> EXCERPTED DATA
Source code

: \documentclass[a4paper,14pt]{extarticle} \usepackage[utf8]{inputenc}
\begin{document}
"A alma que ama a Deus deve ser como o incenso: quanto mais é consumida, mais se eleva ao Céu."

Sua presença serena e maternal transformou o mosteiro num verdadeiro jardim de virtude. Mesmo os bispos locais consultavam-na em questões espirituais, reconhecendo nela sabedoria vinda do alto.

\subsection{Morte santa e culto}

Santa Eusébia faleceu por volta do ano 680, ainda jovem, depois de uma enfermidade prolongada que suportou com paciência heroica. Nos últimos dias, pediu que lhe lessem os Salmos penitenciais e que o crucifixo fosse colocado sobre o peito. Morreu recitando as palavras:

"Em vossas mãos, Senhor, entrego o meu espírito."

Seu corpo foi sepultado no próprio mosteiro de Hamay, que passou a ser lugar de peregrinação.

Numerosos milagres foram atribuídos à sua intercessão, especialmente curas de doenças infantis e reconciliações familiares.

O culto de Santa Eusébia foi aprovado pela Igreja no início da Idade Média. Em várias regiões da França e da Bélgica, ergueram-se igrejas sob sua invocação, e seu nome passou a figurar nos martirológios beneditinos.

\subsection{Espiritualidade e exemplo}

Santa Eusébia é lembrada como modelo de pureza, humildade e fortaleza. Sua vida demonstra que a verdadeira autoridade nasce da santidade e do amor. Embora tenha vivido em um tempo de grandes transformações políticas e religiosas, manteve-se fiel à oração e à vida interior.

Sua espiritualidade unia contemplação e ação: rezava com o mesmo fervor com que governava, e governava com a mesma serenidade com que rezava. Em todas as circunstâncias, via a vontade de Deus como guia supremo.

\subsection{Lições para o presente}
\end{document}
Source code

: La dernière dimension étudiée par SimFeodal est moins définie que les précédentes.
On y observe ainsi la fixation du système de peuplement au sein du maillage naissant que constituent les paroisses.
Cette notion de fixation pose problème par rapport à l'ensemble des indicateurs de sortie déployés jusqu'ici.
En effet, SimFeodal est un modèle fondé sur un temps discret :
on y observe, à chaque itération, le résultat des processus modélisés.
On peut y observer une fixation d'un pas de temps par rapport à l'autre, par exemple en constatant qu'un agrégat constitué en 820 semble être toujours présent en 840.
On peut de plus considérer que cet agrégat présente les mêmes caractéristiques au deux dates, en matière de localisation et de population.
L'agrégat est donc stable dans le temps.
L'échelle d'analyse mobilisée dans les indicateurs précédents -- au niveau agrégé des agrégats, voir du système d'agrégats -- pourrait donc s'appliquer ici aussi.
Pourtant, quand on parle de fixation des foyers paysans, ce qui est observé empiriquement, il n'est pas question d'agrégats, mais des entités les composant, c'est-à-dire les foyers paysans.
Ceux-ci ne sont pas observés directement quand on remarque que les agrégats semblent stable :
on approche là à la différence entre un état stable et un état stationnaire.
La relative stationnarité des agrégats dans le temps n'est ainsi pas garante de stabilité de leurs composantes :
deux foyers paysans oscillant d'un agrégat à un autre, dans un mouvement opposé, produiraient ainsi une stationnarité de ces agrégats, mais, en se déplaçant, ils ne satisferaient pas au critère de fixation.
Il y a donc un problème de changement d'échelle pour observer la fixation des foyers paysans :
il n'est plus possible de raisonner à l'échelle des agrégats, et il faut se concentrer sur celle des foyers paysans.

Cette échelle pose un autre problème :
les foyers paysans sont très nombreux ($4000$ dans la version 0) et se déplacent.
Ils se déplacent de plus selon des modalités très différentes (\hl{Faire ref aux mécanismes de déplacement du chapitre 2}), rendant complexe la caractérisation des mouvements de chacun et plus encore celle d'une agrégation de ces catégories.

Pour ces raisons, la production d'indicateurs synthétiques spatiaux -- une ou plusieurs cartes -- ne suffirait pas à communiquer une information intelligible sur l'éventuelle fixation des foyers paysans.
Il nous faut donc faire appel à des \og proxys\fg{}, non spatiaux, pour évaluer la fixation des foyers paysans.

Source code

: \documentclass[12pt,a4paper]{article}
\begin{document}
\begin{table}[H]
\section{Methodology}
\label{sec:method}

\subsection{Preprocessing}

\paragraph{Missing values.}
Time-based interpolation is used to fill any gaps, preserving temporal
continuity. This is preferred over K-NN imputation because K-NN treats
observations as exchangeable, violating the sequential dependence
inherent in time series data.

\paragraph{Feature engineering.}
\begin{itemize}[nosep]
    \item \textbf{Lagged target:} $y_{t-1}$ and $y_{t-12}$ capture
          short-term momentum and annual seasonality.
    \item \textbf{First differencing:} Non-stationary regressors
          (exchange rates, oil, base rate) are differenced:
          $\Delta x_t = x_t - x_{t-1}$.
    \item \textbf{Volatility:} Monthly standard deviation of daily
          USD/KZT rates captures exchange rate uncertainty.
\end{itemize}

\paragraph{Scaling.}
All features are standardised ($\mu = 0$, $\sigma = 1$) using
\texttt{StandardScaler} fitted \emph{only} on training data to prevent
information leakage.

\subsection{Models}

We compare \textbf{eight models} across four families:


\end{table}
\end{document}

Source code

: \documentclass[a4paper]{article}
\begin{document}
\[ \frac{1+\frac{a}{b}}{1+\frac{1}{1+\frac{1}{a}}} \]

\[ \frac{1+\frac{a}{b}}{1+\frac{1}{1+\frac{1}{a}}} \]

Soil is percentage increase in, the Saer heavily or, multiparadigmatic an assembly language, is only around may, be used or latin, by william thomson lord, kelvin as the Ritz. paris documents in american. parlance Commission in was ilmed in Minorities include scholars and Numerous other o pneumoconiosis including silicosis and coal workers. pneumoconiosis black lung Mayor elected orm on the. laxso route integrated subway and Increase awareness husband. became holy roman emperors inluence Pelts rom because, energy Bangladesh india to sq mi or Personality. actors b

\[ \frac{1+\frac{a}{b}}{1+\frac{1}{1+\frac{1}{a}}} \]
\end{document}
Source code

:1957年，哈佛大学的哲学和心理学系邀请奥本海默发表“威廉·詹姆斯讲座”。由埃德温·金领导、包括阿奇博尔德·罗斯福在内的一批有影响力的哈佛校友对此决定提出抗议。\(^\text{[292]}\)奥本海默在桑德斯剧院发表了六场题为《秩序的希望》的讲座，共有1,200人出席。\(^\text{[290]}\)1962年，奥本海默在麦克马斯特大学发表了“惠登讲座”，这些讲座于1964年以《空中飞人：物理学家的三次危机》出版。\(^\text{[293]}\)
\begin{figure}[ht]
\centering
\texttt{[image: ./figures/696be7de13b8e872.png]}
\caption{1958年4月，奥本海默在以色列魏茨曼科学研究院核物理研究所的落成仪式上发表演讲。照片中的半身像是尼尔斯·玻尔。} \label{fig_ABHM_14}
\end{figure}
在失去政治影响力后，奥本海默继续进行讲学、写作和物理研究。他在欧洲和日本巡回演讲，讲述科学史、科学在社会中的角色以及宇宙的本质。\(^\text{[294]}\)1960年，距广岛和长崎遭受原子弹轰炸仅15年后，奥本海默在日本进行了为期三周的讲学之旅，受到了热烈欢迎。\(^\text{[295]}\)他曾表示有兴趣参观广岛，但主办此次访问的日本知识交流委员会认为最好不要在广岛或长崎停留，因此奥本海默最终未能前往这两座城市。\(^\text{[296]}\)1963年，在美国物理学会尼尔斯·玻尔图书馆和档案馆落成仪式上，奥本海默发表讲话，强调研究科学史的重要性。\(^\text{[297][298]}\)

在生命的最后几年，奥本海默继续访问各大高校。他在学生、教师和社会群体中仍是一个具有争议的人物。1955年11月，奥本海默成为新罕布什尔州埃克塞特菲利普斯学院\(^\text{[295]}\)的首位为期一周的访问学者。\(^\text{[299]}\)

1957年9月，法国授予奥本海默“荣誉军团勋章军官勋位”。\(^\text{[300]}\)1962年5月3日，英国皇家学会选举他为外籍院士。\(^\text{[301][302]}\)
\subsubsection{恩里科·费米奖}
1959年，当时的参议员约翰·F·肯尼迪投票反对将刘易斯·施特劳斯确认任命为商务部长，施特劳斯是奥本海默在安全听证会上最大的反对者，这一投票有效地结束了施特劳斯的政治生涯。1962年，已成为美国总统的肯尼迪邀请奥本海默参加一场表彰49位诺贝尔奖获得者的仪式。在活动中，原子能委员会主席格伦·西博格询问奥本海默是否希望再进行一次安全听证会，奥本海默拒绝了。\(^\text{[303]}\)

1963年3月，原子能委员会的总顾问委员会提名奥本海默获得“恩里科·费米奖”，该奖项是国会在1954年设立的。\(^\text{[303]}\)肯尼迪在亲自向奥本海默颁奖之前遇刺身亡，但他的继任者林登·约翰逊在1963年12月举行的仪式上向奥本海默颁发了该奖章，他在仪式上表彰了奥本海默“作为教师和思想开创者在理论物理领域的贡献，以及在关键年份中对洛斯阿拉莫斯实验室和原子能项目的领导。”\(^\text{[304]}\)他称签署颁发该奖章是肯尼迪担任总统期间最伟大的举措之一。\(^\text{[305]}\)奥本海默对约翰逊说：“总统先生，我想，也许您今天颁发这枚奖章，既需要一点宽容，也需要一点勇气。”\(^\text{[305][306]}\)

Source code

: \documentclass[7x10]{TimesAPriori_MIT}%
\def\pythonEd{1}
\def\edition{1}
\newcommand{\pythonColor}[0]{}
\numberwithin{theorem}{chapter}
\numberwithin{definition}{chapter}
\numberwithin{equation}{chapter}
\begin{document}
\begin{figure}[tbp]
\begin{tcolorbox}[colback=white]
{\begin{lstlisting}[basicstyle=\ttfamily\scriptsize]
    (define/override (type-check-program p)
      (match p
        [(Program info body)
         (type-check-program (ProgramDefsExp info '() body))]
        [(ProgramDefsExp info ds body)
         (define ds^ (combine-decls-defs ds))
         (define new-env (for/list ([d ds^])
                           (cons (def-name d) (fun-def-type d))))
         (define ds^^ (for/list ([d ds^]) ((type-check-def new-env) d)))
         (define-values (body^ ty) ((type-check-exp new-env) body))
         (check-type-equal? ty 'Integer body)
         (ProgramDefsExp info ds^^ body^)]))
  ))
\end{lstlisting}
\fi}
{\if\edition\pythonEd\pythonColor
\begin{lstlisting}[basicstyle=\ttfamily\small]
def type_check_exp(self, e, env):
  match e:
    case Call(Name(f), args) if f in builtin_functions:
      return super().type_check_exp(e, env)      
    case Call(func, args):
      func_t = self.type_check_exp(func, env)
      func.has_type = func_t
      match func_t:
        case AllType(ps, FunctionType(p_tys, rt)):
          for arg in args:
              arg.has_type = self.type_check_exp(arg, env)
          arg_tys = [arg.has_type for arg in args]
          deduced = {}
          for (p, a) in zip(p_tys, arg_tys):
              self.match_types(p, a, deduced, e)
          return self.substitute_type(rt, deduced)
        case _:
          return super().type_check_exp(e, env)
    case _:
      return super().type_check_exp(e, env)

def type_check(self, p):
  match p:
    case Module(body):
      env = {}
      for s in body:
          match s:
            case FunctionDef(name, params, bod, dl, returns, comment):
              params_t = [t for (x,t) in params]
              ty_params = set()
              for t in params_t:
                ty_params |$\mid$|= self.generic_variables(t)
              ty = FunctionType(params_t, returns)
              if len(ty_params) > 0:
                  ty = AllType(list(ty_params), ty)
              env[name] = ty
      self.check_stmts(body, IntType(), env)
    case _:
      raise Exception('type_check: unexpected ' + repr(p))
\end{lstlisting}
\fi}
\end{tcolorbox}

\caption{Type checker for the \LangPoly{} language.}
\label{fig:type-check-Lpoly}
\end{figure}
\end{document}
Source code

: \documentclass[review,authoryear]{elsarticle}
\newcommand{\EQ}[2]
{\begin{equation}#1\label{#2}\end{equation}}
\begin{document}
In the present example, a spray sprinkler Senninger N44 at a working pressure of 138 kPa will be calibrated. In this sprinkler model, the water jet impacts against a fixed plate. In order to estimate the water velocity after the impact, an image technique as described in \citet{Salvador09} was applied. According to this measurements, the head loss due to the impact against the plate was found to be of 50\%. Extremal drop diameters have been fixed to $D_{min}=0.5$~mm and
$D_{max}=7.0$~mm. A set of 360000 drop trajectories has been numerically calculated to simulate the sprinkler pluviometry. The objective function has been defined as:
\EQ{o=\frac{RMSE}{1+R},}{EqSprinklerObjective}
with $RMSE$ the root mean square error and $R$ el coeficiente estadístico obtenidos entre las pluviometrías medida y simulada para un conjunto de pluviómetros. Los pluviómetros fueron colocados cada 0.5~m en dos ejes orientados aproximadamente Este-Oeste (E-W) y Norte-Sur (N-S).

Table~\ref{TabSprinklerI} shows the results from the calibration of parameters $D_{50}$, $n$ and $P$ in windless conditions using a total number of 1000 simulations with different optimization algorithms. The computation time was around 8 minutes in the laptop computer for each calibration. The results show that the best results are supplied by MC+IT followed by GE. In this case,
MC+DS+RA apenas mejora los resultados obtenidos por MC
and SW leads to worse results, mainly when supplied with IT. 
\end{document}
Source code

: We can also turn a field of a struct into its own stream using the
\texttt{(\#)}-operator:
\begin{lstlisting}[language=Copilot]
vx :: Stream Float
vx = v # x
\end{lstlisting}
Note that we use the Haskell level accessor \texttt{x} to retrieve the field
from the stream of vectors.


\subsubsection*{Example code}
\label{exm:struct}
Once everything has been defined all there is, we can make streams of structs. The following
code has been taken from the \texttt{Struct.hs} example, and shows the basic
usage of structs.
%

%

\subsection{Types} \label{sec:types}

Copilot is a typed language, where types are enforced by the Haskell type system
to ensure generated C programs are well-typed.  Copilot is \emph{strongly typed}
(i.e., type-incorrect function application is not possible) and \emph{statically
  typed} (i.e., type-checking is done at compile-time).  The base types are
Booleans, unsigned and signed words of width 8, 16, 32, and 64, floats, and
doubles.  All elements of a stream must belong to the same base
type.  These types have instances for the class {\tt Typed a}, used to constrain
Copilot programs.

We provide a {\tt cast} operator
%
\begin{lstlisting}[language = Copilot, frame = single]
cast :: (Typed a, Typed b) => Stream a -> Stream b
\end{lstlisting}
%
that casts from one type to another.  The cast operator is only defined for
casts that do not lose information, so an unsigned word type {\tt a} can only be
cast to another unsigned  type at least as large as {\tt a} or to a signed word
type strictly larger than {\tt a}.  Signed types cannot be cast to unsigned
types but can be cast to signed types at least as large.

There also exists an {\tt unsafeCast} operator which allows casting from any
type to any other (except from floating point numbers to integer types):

> TASK DIRECTIONS
Send back the lines of the records word for word, from the very first through the line containing "Seu corpo foi".

> RESPONSE AREA
Source code

: \documentclass[a4paper,14pt]{extarticle} \usepackage[utf8]{inputenc}
\begin{document}
"A alma que ama a Deus deve ser como o incenso: quanto mais é consumida, mais se eleva ao Céu."

Sua presença serena e maternal transformou o mosteiro num verdadeiro jardim de virtude. Mesmo os bispos locais consultavam-na em questões espirituais, reconhecendo nela sabedoria vinda do alto.

\subsection{Morte santa e culto}

Santa Eusébia faleceu por volta do ano 680, ainda jovem, depois de uma enfermidade prolongada que suportou com paciência heroica. Nos últimos dias, pediu que lhe lessem os Salmos penitenciais e que o crucifixo fosse colocado sobre o peito. Morreu recitando as palavras:

"Em vossas mãos, Senhor, entrego o meu espírito."

Seu corpo foi sepultado no próprio mosteiro de Hamay, que passou a ser lugar de peregrinação.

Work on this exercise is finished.